YUMENO

2004/12/10 シネカノン試写室
両親を殺した青年に連れ回される女子高生が見たものは……。
実在の事件がモデルになっているそうだ。by K. Hattori

 北海道のとある町で、一家の主婦とその夫が押し入った若い男に惨殺されるという事件が起きた。犯人の男はそのまま部屋に残り、間もなく帰宅した高校生の娘を連れて逃走する……。実際に起きた事件をモデルにしたという鎌田義孝監督作。主演は菜葉菜と小林且弥。途中でふたりに合流する小学生を金井史更。じつはこの映画はこの主演クラスがもっとも無名で、脇役の方が豪華なキャスティングなのだ。女子高生の愛人役で、「間違いない!」で知られるお笑い芸人・長井秀和が出演しているのも見もの。他の出演者も物語にとって重要な人物なのだが、ほとんどの人が短いシーンにからむだけ。これはある意味仕方がない。映画は成り行きで殺人犯になった青年と、彼に拉致された女子高生と小学生の行くあてのない旅を綴るロードムービーなのだから。

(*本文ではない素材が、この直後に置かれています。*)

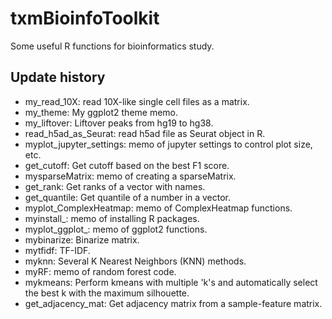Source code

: # txmBioinfoToolkit

Some useful R functions for bioinformatics study.


## Update history

- my_read_10X: read 10X-like single cell files as a matrix.
- my_theme: My ggplot2 theme memo.
- my_liftover: Liftover peaks from hg19 to hg38.
- read_h5ad_as_Seurat: read h5ad file as Seurat object in R.
- myplot_jupyter_settings: memo of jupyter settings to control plot size, etc.
- get_cutoff: Get cutoff based on the best F1 score.
- mysparseMatrix: memo of creating a sparseMatrix.
- get_rank: Get ranks of a vector with names.
- get_quantile: Get quantile of a number in a vector.
- myplot_ComplexHeatmap: memo of ComplexHeatmap functions.
- myinstall_: memo of installing R packages. 
- myplot_ggplot_: memo of ggplot2 functions. 
- mybinarize: Binarize matrix.
- mytfidf: TF-IDF.
- myknn: Several K Nearest Neighbors (KNN) methods.
- myRF: memo of random forest code. 
- mykmeans: Perform kmeans with multiple 'k's and automatically select the best k with the maximum silhouette.
- get_adjacency_mat: Get adjacency matrix from a sample-feature matrix.


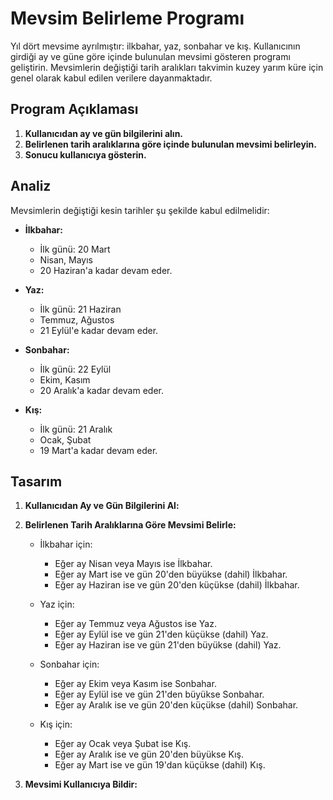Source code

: # Mevsim Belirleme Programı

Yıl dört mevsime ayrılmıştır: ilkbahar, yaz, sonbahar ve kış. Kullanıcının girdiği ay ve güne göre içinde bulunulan mevsimi gösteren programı geliştirin. Mevsimlerin değiştiği tarih aralıkları takvimin kuzey yarım küre için genel olarak kabul edilen verilere dayanmaktadır.

## Program Açıklaması

1. **Kullanıcıdan ay ve gün bilgilerini alın.**
2. **Belirlenen tarih aralıklarına göre içinde bulunulan mevsimi belirleyin.**
3. **Sonucu kullanıcıya gösterin.**

## Analiz

Mevsimlerin değiştiği kesin tarihler şu şekilde kabul edilmelidir:

- **İlkbahar:**
    - İlk günü: 20 Mart
    - Nisan, Mayıs
    - 20 Haziran'a kadar devam eder.

- **Yaz:**
    - İlk günü: 21 Haziran
    - Temmuz, Ağustos
    - 21 Eylül'e kadar devam eder.

- **Sonbahar:**
    - İlk günü: 22 Eylül
    - Ekim, Kasım
    - 20 Aralık'a kadar devam eder.

- **Kış:**
    - İlk günü: 21 Aralık
    - Ocak, Şubat
    - 19 Mart'a kadar devam eder.

## Tasarım

1. **Kullanıcıdan Ay ve Gün Bilgilerini Al:**

2. **Belirlenen Tarih Aralıklarına Göre Mevsimi Belirle:**
    - İlkbahar için:
        - Eğer ay Nisan veya Mayıs ise İlkbahar.
        - Eğer ay Mart ise ve gün 20'den büyükse (dahil) İlkbahar.
        - Eğer ay Haziran ise ve gün 20'den küçükse (dahil) İlkbahar.

    - Yaz için:
        - Eğer ay Temmuz veya Ağustos ise Yaz.
        - Eğer ay Eylül ise ve gün 21'den küçükse (dahil) Yaz.
        - Eğer ay Haziran ise ve gün 21'den büyükse (dahil) Yaz.

    - Sonbahar için:
        - Eğer ay Ekim veya Kasım ise Sonbahar.
        - Eğer ay Eylül ise ve gün 21'den büyükse Sonbahar.
        - Eğer ay Aralık ise ve gün 20'den küçükse (dahil) Sonbahar.

    - Kış için:
        - Eğer ay Ocak veya Şubat ise Kış.
        - Eğer ay Aralık ise ve gün 20'den büyükse Kış.
        - Eğer ay Mart ise ve gün 19'dan küçükse (dahil) Kış.

3. **Mevsimi Kullanıcıya Bildir:**
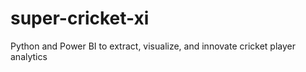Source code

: # super-cricket-xi
Python and Power BI to extract, visualize, and innovate cricket player analytics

 映画は比較的序盤から青年による凄惨な殺人の現場を見せながら、青年がこの行動に至った理由、青年と出くわし連れ回されることになる少女や、途中から旅の同行者となる少年の事情などを語っていく。時間軸や各人各様のエピソードをバラバラにほぐして仕立て直した、なかなか凝った構成になっている。しかし面白いのはこの構成だけで、話の方にはどうしても馴染めない。そもそもこの映画では登場人物の全員が、観客の感情移入を拒むかのようにツッパリ続けている。

 こうした映画では寓意性や暗喩というのが物語のテーマを浮かび上がらせる大きな役目を担うものだが、殺人青年の背中にあるワタリガラスの刺青はともかくとして、少女の青いコンタクトレンズが何を象徴しているのかわかりにくい。逆にこうした象徴性なしに、学校の文集に「普通の大人になりたい」と書いた小学生のキャラクターは比較的面白く仕上がっているのだから皮肉なものだ。

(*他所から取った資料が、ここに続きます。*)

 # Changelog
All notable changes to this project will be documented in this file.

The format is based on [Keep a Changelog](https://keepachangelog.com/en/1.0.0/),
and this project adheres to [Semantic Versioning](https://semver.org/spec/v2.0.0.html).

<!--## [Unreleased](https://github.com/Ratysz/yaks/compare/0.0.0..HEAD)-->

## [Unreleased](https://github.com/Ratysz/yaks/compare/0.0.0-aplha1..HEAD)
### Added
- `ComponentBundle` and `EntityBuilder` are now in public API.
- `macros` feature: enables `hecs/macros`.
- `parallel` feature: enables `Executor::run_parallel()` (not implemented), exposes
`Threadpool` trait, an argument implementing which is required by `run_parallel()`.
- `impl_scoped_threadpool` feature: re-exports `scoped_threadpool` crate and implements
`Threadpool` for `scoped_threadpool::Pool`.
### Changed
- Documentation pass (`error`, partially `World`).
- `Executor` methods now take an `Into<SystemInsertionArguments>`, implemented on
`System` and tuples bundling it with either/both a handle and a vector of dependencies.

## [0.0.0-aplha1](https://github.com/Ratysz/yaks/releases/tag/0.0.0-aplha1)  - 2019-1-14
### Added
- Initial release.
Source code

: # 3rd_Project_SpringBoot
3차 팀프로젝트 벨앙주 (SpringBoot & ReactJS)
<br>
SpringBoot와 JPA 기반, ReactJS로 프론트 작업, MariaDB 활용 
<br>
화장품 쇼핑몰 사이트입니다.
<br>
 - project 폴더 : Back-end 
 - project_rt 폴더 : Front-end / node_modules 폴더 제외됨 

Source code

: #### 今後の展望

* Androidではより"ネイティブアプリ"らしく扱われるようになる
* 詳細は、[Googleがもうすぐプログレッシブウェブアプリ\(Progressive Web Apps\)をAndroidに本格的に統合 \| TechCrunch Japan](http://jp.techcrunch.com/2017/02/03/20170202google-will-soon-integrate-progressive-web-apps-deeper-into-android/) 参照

 そもそも殺人というのは異様な行動だから、そこに明確な目的や意思がなくても構わない。しかし自分の両親を殺した殺人犯に、女子高生がのこのこ付いていくという心理は理解不能だ。こうした行動は他人が合理的に考えた時に理解不能でも、その場のその状況の中では成立してしまう勢いやノリがあるのだと思う。それを映画の中で再現してくれれば、観客は「ああ、バカなことを」とは思っても、「なんでこんなことを」という疑問は持たないだろう。脚本はこのシーンを「なんで逃げなかったんだよ!」「私にもわかんないよ〜」という台詞で済ませているが、場面演出としてこれにどれだけ上積みできるかが演出家としての腕なのではないだろうか。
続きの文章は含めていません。